As a for-profit college inspector, Michael Fitzgerald called recruiters, pretending to be a potential student, to see if they were lying. His employer in the summer job was a large chain of for-profit colleges that wanted to protect itself from fraud charges, he writes in Pacific Standard.
Recruiters didn’t lie very often, Fitzgerald reports. They didn’t have to. “They were pitching a product—upward mobility via higher education — that the rest of society had already primed their customers to desire, no matter the cost.”
Raised in a low-income family, Fitzgerald turned down a scholarship to University of Vermont to attend the more prestigious Carnegie Mellon. He used a $5,000 annual Pell Grant, and federal loans — the interest rate was seven percent — to pay the $40,960 annual bill for tuition, room and board. He ran up more than $70,000 in student debt.

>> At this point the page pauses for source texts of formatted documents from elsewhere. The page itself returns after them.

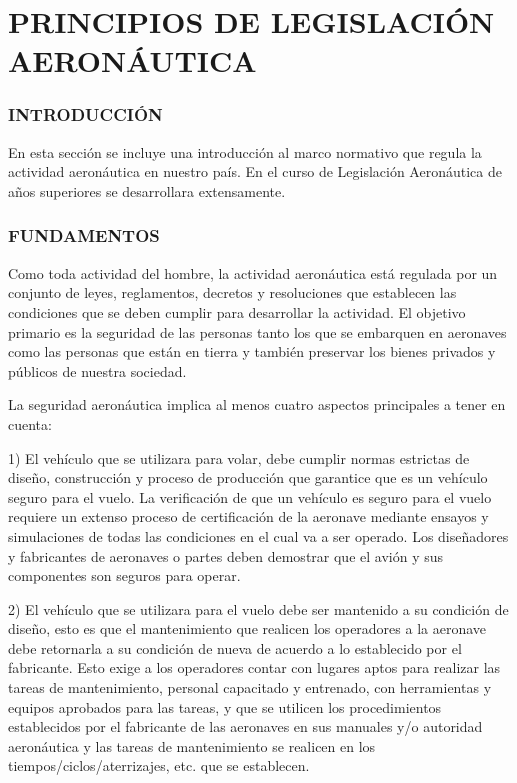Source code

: \section*{PRINCIPIOS DE LEGISLACIÓN AERONÁUTICA}
\subsubsection*{INTRODUCCIÓN}
En esta sección se incluye una introducción al marco normativo que regula la actividad aeronáutica en nuestro país. En el curso de Legislación Aeronáutica de años superiores se desarrollara extensamente.

\subsubsection*{FUNDAMENTOS}
Como toda actividad del hombre, la actividad aeronáutica está regulada por un conjunto de leyes, reglamentos, decretos y resoluciones que establecen las condiciones que se deben cumplir para desarrollar la actividad. El objetivo primario es la seguridad de las personas tanto los que se embarquen en aeronaves como las personas que están en tierra y también preservar los bienes privados y públicos de nuestra sociedad.

La seguridad aeronáutica implica al menos cuatro aspectos principales a tener en cuenta:

1) El vehículo que se utilizara para volar, debe cumplir normas estrictas de diseño, construcción y proceso de producción que garantice que es un vehículo seguro para el vuelo. La verificación de que un vehículo es seguro para el vuelo requiere un extenso proceso de certificación de la aeronave mediante ensayos y simulaciones de todas las condiciones en el cual va a ser operado. Los diseñadores y fabricantes de aeronaves o partes deben demostrar que el avión y sus componentes son seguros para operar.



2) El vehículo que se utilizara para el vuelo debe ser mantenido a su condición de diseño, esto es que el mantenimiento que realicen los operadores a la aeronave debe retornarla a su condición de nueva de acuerdo a lo establecido por el fabricante. Esto exige a los operadores contar con lugares aptos para realizar las tareas de mantenimiento, personal capacitado y entrenado, con herramientas y equipos aprobados para las tareas, y que se utilicen los procedimientos establecidos por el fabricante de las aeronaves en sus manuales y/o autoridad aeronáutica y las tareas de mantenimiento se realicen en los tiempos/ciclos/aterrizajes, etc. que se establecen.

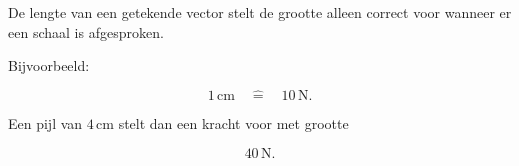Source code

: \documentclass{ximera}
\begin{document}
\begin{opmerking}

De lengte van een getekende vector stelt de grootte alleen correct voor
wanneer er een schaal is afgesproken.

Bijvoorbeeld:

\[
1\,\si{\centi\meter}
\quad \widehat{=}\quad
10\,\si{\newton}.
\]

Een pijl van $4\,\si{\centi\meter}$ stelt dan een kracht voor met grootte

\[
40\,\si{\newton}.
\]

\end{opmerking}


\end{document}
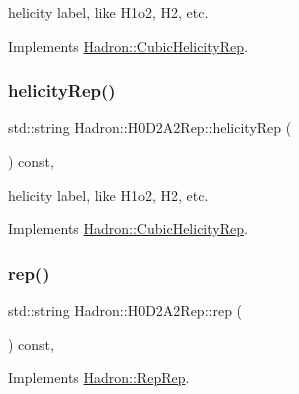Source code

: helicity label, like H1o2, H2, etc. 

Implements \mbox{\hyperlink{structHadron_1_1CubicHelicityRep_af1096946b7470edf0a55451cc662f231}{Hadron\+::\+Cubic\+Helicity\+Rep}}.

\mbox{\label{structHadron_1_1H0D2A2Rep_aa9316edf57dc396c9ff64b842985aa33}} 
\subsubsection{\texorpdfstring{helicityRep()}{helicityRep()}\hspace{0.1cm}{\footnotesize\ttfamily [2/2]}}
{\footnotesize\ttfamily std\+::string Hadron\+::\+H0\+D2\+A2\+Rep\+::helicity\+Rep (\begin{DoxyParamCaption}{ }\end{DoxyParamCaption}) const\hspace{0.3cm}{\ttfamily [inline]}, {\ttfamily [virtual]}}

helicity label, like H1o2, H2, etc. 

Implements \mbox{\hyperlink{structHadron_1_1CubicHelicityRep_af1096946b7470edf0a55451cc662f231}{Hadron\+::\+Cubic\+Helicity\+Rep}}.

\mbox{\label{structHadron_1_1H0D2A2Rep_ae0f8b84aedb60c30e04ff9aa344142a6}} 
\subsubsection{\texorpdfstring{rep()}{rep()}\hspace{0.1cm}{\footnotesize\ttfamily [1/3]}}
{\footnotesize\ttfamily std\+::string Hadron\+::\+H0\+D2\+A2\+Rep\+::rep (\begin{DoxyParamCaption}{ }\end{DoxyParamCaption}) const\hspace{0.3cm}{\ttfamily [inline]}, {\ttfamily [virtual]}}



Implements \mbox{\hyperlink{structHadron_1_1RepRep_ab3213025f6de249f7095892109575fde}{Hadron\+::\+Rep\+Rep}}.

\mbox{\label{structHadron_1_1H0D2A2Rep_ae0f8b84aedb60c30e04ff9aa344142a6}} 
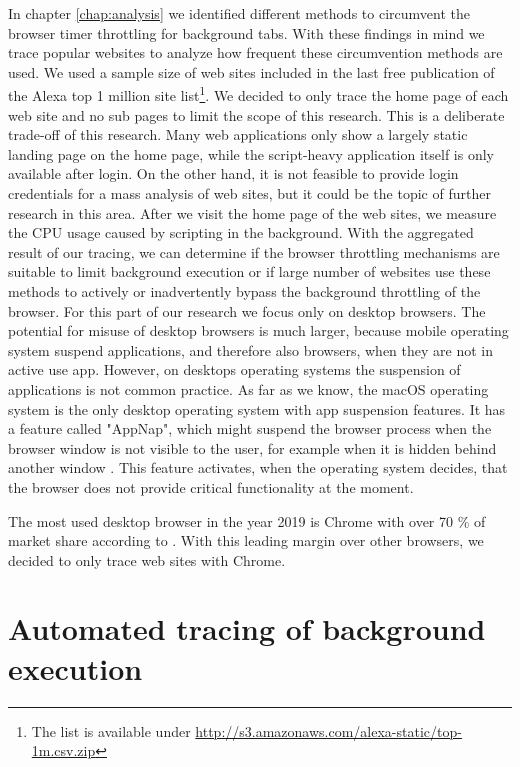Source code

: \documentclass[
	ruledheaders=section,%
	class=report,%
	thesis={type=bachelor},%
	accentcolor=9c,%
	custommargins=true,%
	marginpar=false,%
	parskip=half-,%
	fontsize=11pt,%
]{tudapub}
\begin{document}
  In chapter \ref{chap:analysis} we identified different methods to circumvent the browser timer throttling for background tabs. With these findings in mind we trace popular websites to analyze how frequent these circumvention methods are used. We used a sample size of web sites included in the last free publication of the Alexa top 1 million site list\footnote{The list is available under \url{http://s3.amazonaws.com/alexa-static/top-1m.csv.zip}}. We decided to only trace the home page of each web site and no sub pages to limit the scope of this research. This is a deliberate trade-off of this research. Many web applications only show a largely static landing page on the home page, while the script-heavy application itself is only available after login. On the other hand, it is not feasible to provide login credentials for a mass analysis of web sites, but it could be the topic of further research in this area. After we visit the home page of the web sites, we measure the CPU usage caused by scripting in the background. With the aggregated result of our tracing, we can determine if the browser throttling mechanisms are suitable to limit background execution or if large number of websites use these methods to actively or inadvertently bypass the background throttling of the browser. For this part of our research we focus only on desktop browsers. The potential for misuse of desktop browsers is much larger, because mobile operating system suspend applications, and therefore also browsers, when they are not in active use app. However, on desktops operating systems the suspension of applications is not common practice. As far as we know, the macOS operating system is the only desktop operating system with app suspension features. It has a feature called "AppNap", which might suspend the browser process when the browser window is not visible to the user, for example when it is hidden behind another window \cite{osx-app-nap}. This feature activates, when the operating system decides, that the browser does not provide critical functionality at the moment.

  The most used desktop browser in the year 2019 is Chrome with over 70 \% of market share according to \cite{statcounter-desktop-browser-market-share}. With this leading margin over other browsers, we decided to only trace web sites with Chrome.
  
  \section{Automated tracing of background execution}
\end{document}
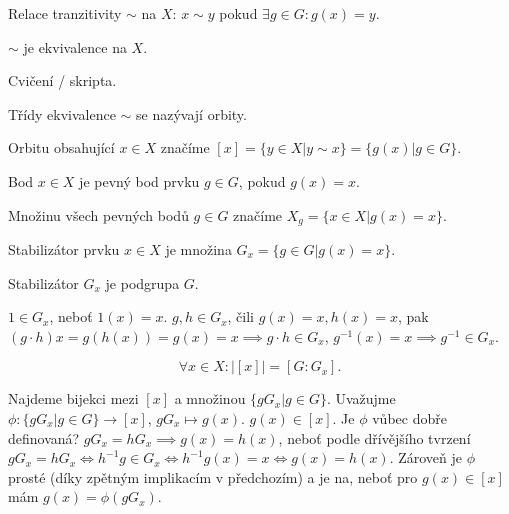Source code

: \documentclass[12pt]{article}                   %
\begin{document}
        \begin{definice}
            Relace tranzitivity $\sim$ na $X$: $x \sim y$ pokud $\exists g \in G: g(x) = y$.
        \end{definice}

        \begin{lemma}
            $\sim$ je ekvivalence na $X$.

            \begin{dukazin}
                Cvičení / skripta.
            \end{dukazin}
        \end{lemma}

        \begin{definice}[Orbita]
            Třídy ekvivalence $\sim$ se nazývají orbity.

            Orbitu obsahující $x \in X$ značíme $[x] = \{y \in X | y \sim x\} = \{g(x) | g \in G\}$.
        \end{definice}

        \begin{definice}
            Bod $x \in X$ je pevný bod prvku $g \in G$, pokud $g(x) = x$.

            Množinu všech pevných bodů $g \in G$ značíme $X_g = \{x \in X | g(x) = x\}$.

            Stabilizátor prvku $x \in X$ je množina $G_x = \{g \in G | g(x) = x\}$.
        \end{definice}

        \begin{lemma}
            Stabilizátor $G_x$ je podgrupa $G$.

            \begin{dukazin}
                $1 \in G_x$, neboť $1(x) = x$. $g, h \in G_x$, čili $g(x) = x, h(x) = x$, pak $(g·h)x = g(h(x)) = g(x) = x \implies g·h \in G_x$, $g^{-1}(x) = x \implies g^{-1} \in G_x$.
            \end{dukazin}
        \end{lemma}

        \begin{tvrzeni}
            $$ \forall x \in X: |[x]| = [G : G_x]. $$

            \begin{dukazin}
                Najdeme bijekci mezi $[x]$ a množinou $\{gG_x | g \in G\}$. Uvažujme $\phi: \{gG_x | g \in G\} \rightarrow [x]$, $gG_x \mapsto g(x)$. $g(x) \in [x]$. Je $\phi$ vůbec dobře definovaná? $gG_x = hG_x \implies g(x) = h(x)$, neboť podle dřívějšího tvrzení $gG_x = hG_x \Leftrightarrow h^{-1}g \in G_x \Leftrightarrow h^{-1}g(x) = x \Leftrightarrow g(x) = h(x)$. Zároveň je $\phi$ prosté (díky zpětným implikacím v předchozím) a je na, neboť pro $g(x) \in [x]$ mám $g(x) = \phi(gG_x)$.
            \end{dukazin}
        \end{tvrzeni}
\end{document}

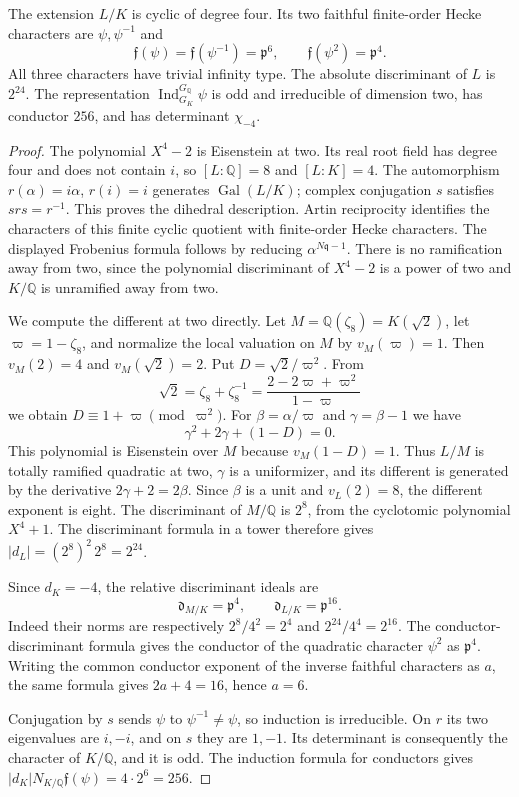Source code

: \begin{proposition}\label{prop:quartic-conductor}
The extension $L/K$ is cyclic of degree four. Its two faithful finite-order
Hecke characters are $\psi,\psi^{-1}$ and
\[
 \mathfrak f(\psi)=\mathfrak f(\psi^{-1})=\mathfrak p^6,
 \qquad \mathfrak f(\psi^2)=\mathfrak p^4.
\]
All three characters have trivial infinity type. The absolute discriminant of
$L$ is $2^{24}$. The representation
$\operatorname{Ind}_{G_K}^{G_{\mathbb Q}}\psi$ is odd and irreducible of
dimension two, has conductor $256$, and has determinant $\chi_{-4}$.
\end{proposition}
\begin{proof}
The polynomial $X^4-2$ is Eisenstein at two. Its real root field has degree four
and does not contain $i$, so $[L:\mathbb Q]=8$ and $[L:K]=4$.
The automorphism $r(\alpha)=i\alpha$, $r(i)=i$ generates
$\operatorname{Gal}(L/K)$; complex conjugation $s$ satisfies $srs=r^{-1}$.
This proves the dihedral description. Artin reciprocity identifies the
characters of this finite cyclic quotient with finite-order Hecke characters.
The displayed Frobenius formula follows by reducing $\alpha^{N\mathfrak q-1}$.
There is no ramification away from two, since the polynomial discriminant
of $X^4-2$ is a power of two and $K/\mathbb Q$ is unramified away from two.

We compute the different at two directly. Let $M=\mathbb Q(\zeta_8)=K(\sqrt2)$,
let $\varpi=1-\zeta_8$, and normalize the local valuation on $M$ by
$v_M(\varpi)=1$. Then $v_M(2)=4$ and $v_M(\sqrt2)=2$.
Put $D=\sqrt2/\varpi^2$. From
\[
 \sqrt2=\zeta_8+\zeta_8^{-1}
        =\frac{2-2\varpi+\varpi^2}{1-\varpi}
\]
we obtain $D\equiv1+\varpi\pmod{\varpi^2}$. For
$\beta=\alpha/\varpi$ and $\gamma=\beta-1$ we have
\[
 \gamma^2+2\gamma+(1-D)=0.
\]
This polynomial is Eisenstein over $M$ because $v_M(1-D)=1$.
Thus $L/M$ is totally ramified quadratic at two, $\gamma$ is a uniformizer,
and its different is generated by the derivative $2\gamma+2=2\beta$.
Since $\beta$ is a unit and $v_L(2)=8$, the different exponent is eight.
The discriminant of $M/\mathbb Q$ is $2^8$, from the cyclotomic polynomial
$X^4+1$. The discriminant formula in a tower therefore gives
$|d_L|=(2^8)^2\,2^8=2^{24}$.

Since $d_K=-4$, the relative discriminant ideals are
\[
 \mathfrak d_{M/K}=\mathfrak p^4,
 \qquad \mathfrak d_{L/K}=\mathfrak p^{16}.
\]
Indeed their norms are respectively $2^8/4^2=2^4$ and
$2^{24}/4^4=2^{16}$. The conductor-discriminant formula
\cite[Chapter V, Theorem~3.27, p.~165]{MilneCFT}
gives the conductor of the quadratic character $\psi^2$ as $\mathfrak p^4$.
Writing the common conductor exponent of the inverse faithful characters as
$a$, the same formula gives $2a+4=16$, hence $a=6$.

Conjugation by $s$ sends $\psi$ to $\psi^{-1}\ne\psi$, so induction is
irreducible. On $r$ its two eigenvalues are $i,-i$, and on $s$ they are
$1,-1$. Its determinant is consequently the character of $K/\mathbb Q$,
and it is odd. The induction formula for conductors gives
$|d_K|N_{K/\mathbb Q}\mathfrak f(\psi)=4\cdot2^6=256$.
\end{proof}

I wish anyone involved in my indebtedness—my family, Carnegie Mellon, the federal government, the state of Pennsylvania, or even the Middle States Commission on Higher Education (which accredits both Carnegie Mellon and many of the for-profit schools I called as a fake prospective student) had asked me what I planned to major in and what career I aspired to. Then, maybe, when I’d said “English” and “writer,” they’d have denied me a $5 loan for cab fare home, or told me they’d rather see an armed robber in their office. I would have had to seek out a solid, affordable state school.
His Carnegie Mellon degree helped him get “a salaried position in a competitive field of my choosing,” he writes. He’s paying off his loans.
Marginal students drawn to for-profit colleges typically start poor and remain poor — and in debt — after trying and failing to earn a degree, Brookings warns.
Young people are told that “college is a must-make, can’t-lose investment,” writes Fitzgerald. “For some people, it’s a shouldn’t-make, can’t-win investment.”